Carter Hunt

Carter Hunt

Title and Credentials: 
Assistant Professor
School: 
Humanities and Sciences
Department: 
Recreation, Park and Tourism Management

Carter Hunt is an Assistant Professor in the Department of Recreation, Park and Tourism Management at The Pennsylvania State University.  Between 2009-2012 he was a Postdoctoral Fellow in Environmental Anthropology at Stanford University mentoring under Dr. William Durham. His primary research interests focus on tourism-supported biodiversity conservation projects and the ways in which rural residents negotiate the livelihood changes associated with rural tourism development around parks and protected areas. Dr. Hunt has carried out research in the Guatemalan highlands, the Ecuadorian and Peruvian Amazon, the Galapagos Islands, the Pacific Coast of Nicaragua and in the Osa Peninsula region of Costa Rica.  At the Woods Institute for the Environment, Dr. Hunt worked intimately with INOGO collaborators during the initial phases of the Initiative, dedicating particular effort to field research efforts that provided data for the alternative future scenarios and the social diagnostic of the Osa-Golfito region. 

Dr.

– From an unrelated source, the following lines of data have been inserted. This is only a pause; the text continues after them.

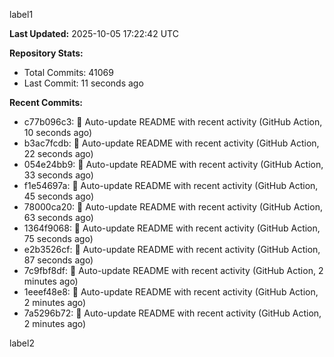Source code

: 
label1 
<!-- ACTIVITY_START -->
**Last Updated:** 2025-10-05 17:22:42 UTC

**Repository Stats:**
- Total Commits: 41069
- Last Commit: 11 seconds ago

**Recent Commits:**
- c77b096c3: 🤖 Auto-update README with recent activity (GitHub Action, 10 seconds ago)
- b3ac7fcdb: 🤖 Auto-update README with recent activity (GitHub Action, 22 seconds ago)
- 054e24bb9: 🤖 Auto-update README with recent activity (GitHub Action, 33 seconds ago)
- f1e54697a: 🤖 Auto-update README with recent activity (GitHub Action, 45 seconds ago)
- 78000ca20: 🤖 Auto-update README with recent activity (GitHub Action, 63 seconds ago)
- 1364f9068: 🤖 Auto-update README with recent activity (GitHub Action, 75 seconds ago)
- e2b3526cf: 🤖 Auto-update README with recent activity (GitHub Action, 87 seconds ago)
- 7c9fbf8df: 🤖 Auto-update README with recent activity (GitHub Action, 2 minutes ago)
- 1eeef48e8: 🤖 Auto-update README with recent activity (GitHub Action, 2 minutes ago)
- 7a5296b72: 🤖 Auto-update README with recent activity (GitHub Action, 2 minutes ago)
<!-- ACTIVITY_END -->

label2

Hunt obtained his M.S. and his PhD from the Department of Recreation, Park, and Tourism Sciences at Texas A&M, and a B.A. from the University of Kentucky in 1997.  His dissertation ethnographically examined rural residents' reactions to the rapid development of tourism and ecotourism transforming the Pacific coast of Nicaragua.  He has taught undergraduate and graduate courses on the Anthropology of Ecotourism & Tourism, People and Parks, Indigenous Peoples and Environmental Problems, Social and Environmental Sustainability, Conservation and Development Dilemmas in Latin America, and Qualitative Research Methods.